In the listing that follows, copy out each line that includes the word "Hawks".

Provided data:
┌────────

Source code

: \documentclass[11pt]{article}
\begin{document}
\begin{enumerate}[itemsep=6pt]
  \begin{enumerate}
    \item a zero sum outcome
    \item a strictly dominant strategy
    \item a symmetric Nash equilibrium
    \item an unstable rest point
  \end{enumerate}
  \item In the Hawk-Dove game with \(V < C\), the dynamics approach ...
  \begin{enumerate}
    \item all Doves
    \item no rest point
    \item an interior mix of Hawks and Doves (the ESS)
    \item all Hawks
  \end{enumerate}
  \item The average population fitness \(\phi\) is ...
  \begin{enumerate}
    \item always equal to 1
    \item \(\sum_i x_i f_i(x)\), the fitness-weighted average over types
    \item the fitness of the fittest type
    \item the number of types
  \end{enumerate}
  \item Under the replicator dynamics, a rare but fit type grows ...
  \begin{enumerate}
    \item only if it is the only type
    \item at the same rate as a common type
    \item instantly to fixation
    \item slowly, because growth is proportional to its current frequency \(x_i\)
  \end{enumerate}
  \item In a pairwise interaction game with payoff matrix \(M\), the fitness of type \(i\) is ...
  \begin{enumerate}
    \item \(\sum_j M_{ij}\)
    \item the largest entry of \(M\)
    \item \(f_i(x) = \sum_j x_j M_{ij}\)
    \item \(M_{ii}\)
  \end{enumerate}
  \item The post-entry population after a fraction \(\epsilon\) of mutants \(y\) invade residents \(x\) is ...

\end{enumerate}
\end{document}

└────────
┌────────

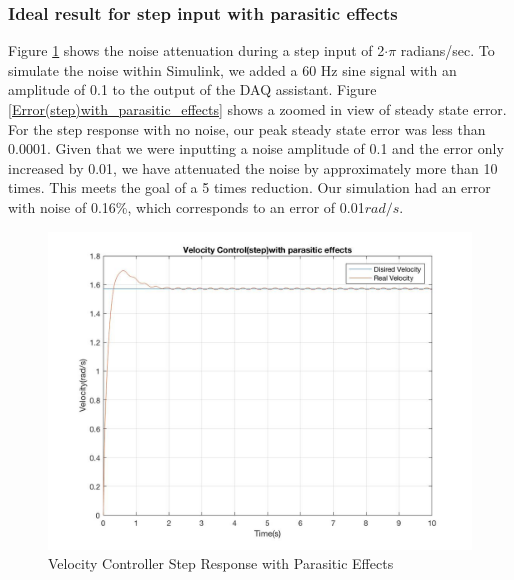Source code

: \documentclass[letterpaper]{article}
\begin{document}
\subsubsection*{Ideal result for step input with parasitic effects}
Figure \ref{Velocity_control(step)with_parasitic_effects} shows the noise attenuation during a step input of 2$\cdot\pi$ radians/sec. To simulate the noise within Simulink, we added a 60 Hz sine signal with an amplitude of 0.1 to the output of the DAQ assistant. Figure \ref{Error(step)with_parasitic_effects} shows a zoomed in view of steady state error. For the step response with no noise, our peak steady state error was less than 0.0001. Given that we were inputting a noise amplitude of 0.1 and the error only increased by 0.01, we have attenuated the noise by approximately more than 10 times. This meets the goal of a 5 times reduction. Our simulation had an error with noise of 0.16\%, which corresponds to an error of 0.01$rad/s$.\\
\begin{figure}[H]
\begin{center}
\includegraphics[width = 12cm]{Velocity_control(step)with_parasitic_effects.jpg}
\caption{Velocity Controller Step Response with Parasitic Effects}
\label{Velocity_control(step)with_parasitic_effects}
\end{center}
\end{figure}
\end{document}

└────────

Result of this task:
    \item an interior mix of Hawks and Doves (the ESS)
    \item all Hawks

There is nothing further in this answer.